= Stefan Strelcyn =

Stefan Strelcyn (28 June 1918 – 19 May 1981) was a Polish scholar of Ethiopian Studies and a Semitist.

==Life==

Stefan Strelcyn was born in Warsaw in 1918, the son of Szaja Strelcyn and his wife Cywia. In Warsaw he attended the Gimnazjum Ascola and the Technical Engineering School. In 1938 he left Poland and went to Belgium, where he devoted himself to oriental archaeology and philology at the Université libre de Bruxelles. In 1945, following service in the Polish forces and with the French Resistance (for which, after returning from deportation to Germany, he received the Croix de Guerre), he studied classical Ethiopic and Amharic at the Sorbonne, the École nationale des langues orientales vivantes and the École pratique des hautes études. He was a student of Marcel Cohen.

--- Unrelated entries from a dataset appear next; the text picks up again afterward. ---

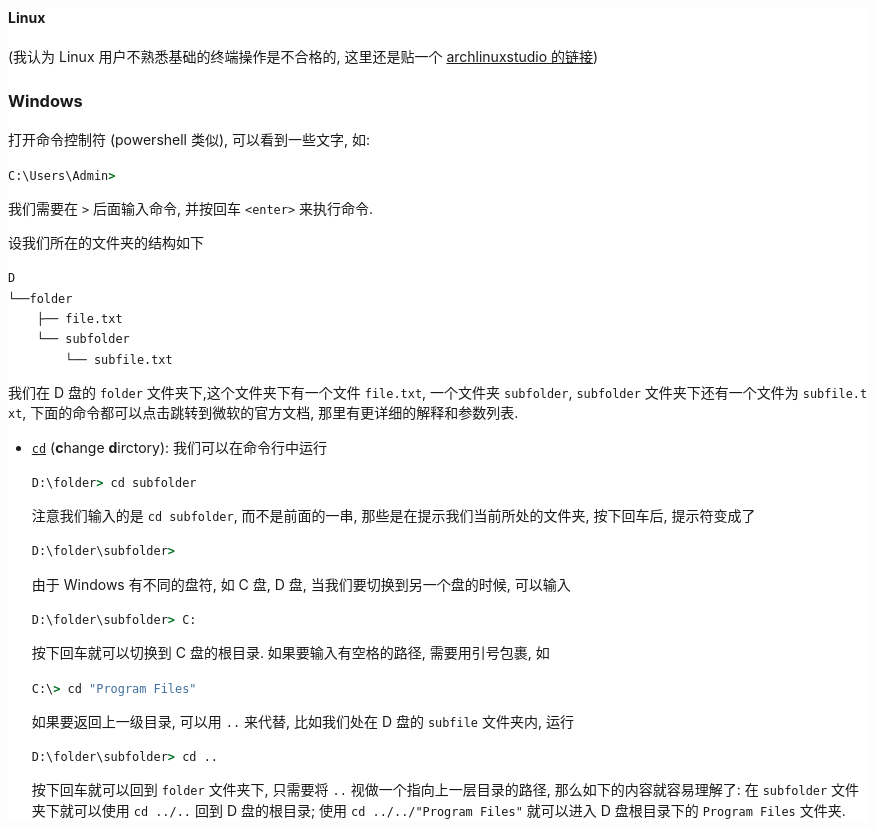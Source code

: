 #### Linux

(我认为 Linux 用户不熟悉基础的终端操作是不合格的, 这里还是贴一个 [archlinuxstudio 的链接](https://archlinuxstudio.github.io/ArchLinuxTutorial/#/advanced/beAdmin?id=%e5%bf%85%e9%a1%bb%e6%8e%8c%e6%8f%a1%e7%9a%84-linux-%e7%9f%a5%e8%af%86))

### Windows

打开命令控制符 (powershell 类似), 可以看到一些文字, 如:

```cmd
C:\Users\Admin> 
```

我们需要在 `>` 后面输入命令, 并按回车 `<enter>` 来执行命令. 

设我们所在的文件夹的结构如下 

```bash
D
└──folder
    ├── file.txt
    └── subfolder
        └── subfile.txt
```

我们在 D 盘的 `folder` 文件夹下,这个文件夹下有一个文件 `file.txt`, 一个文件夹 `subfolder`, `subfolder` 文件夹下还有一个文件为 `subfile.txt`, 下面的命令都可以点击跳转到微软的官方文档, 那里有更详细的解释和参数列表. 

* <span id="cd"> [`cd`](https://docs.microsoft.com/en-us/windows-server/administration/windows-commands/cd) </span> (**c**hange **d**irctory): 我们可以在命令行中运行 
  
  ```cmd
  D:\folder> cd subfolder
  ```

  注意我们输入的是 `cd subfolder`, 而不是前面的一串, 那些是在提示我们当前所处的文件夹, 按下回车后, 提示符变成了

  ```cmd
  D:\folder\subfolder>
  ```

  由于 Windows 有不同的盘符, 如 C 盘, D 盘, 当我们要切换到另一个盘的时候, 可以输入

  ```cmd
  D:\folder\subfolder> C:
  ```

  按下回车就可以切换到 C 盘的根目录. 如果要输入有空格的路径, 需要用引号包裹, 如

  ```cmd
  C:\> cd "Program Files"
  ```

  如果要返回上一级目录, 可以用 `..` 来代替, 比如我们处在 D 盘的 `subfile` 文件夹内, 运行

  ```cmd
  D:\folder\subfolder> cd ..
  ```

  按下回车就可以回到 `folder` 文件夹下, 只需要将 `..` 视做一个指向上一层目录的路径, 那么如下的内容就容易理解了: 在 `subfolder` 文件夹下就可以使用 `cd ../..` 回到 D 盘的根目录; 使用 `cd ../../"Program Files"` 就可以进入 D 盘根目录下的 `Program Files` 文件夹.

In 1950 Strelcyn was expelled from France and returned to Poland, where he became an Associate Professor of Semitic Studies at the University of Warsaw and, four years later, a full professor and head of the Department of Semitic Studies. Eight years later, in 1962, he helped to establish the University's Centre for African Studies, making Poland "an internationally recognized nucleus of oriental and African research." In 1967 he was awarded the Haile Selassie Prize for Ethiopian studies.

In 1969, following an anti-Semitic purge of universities and other cultural institutions then taking place in Poland, Strelcyn was forced to move once more – this time to Britain, where he became a Visiting Scholar at the School of African and Oriental Studies (SOAS) in London and then, in 1970, a Lecturer (and subsequently Reader) in Semitic Languages at the University of Manchester. Edward Ullendorff noted that, once settled in England, Strelcyn engaged in a "prodigious literary activity, so that the output of this period... equals that of all the preceding years of his career." He complained of heart trouble after returning from a visit to the Accademia dei Lincei in Rome in April 1981, and died of a massive heart attack in Manchester the following month.

==Works==

- 1950: Sur une priere 'Falacha' publiée par C. Conti Rossini : dans les ’Appunti di storia e letteratura Falascia’. Roma: Piox.
- 1951: Un magicien grec en Éthiopie. Paris: Imprimerie nationale.
- 1954: Catalogue des manuscrits éthiopiens (Collection Griaule). Paris: Bibliothèque nationale.
- 1955: Prières magiques éthiopiennes pour délier les charmes (maftəḥe šərāy). Warsaw: P.W.N.
- 1956: La literature religieuse Falacha (état de la question). Bologna : N. Zanichelli.
- 1973: Médecine et plantes d'Éthiopie. Napoli : Istituto Universitario orientale.
- 1981: "Les mystères des Psaumes, traité éthiopien sur l'emploi des Psaumes (amharique ancien)", in: Bulletin of the School of Oriental and African Studies 44/1, pp. 54–84.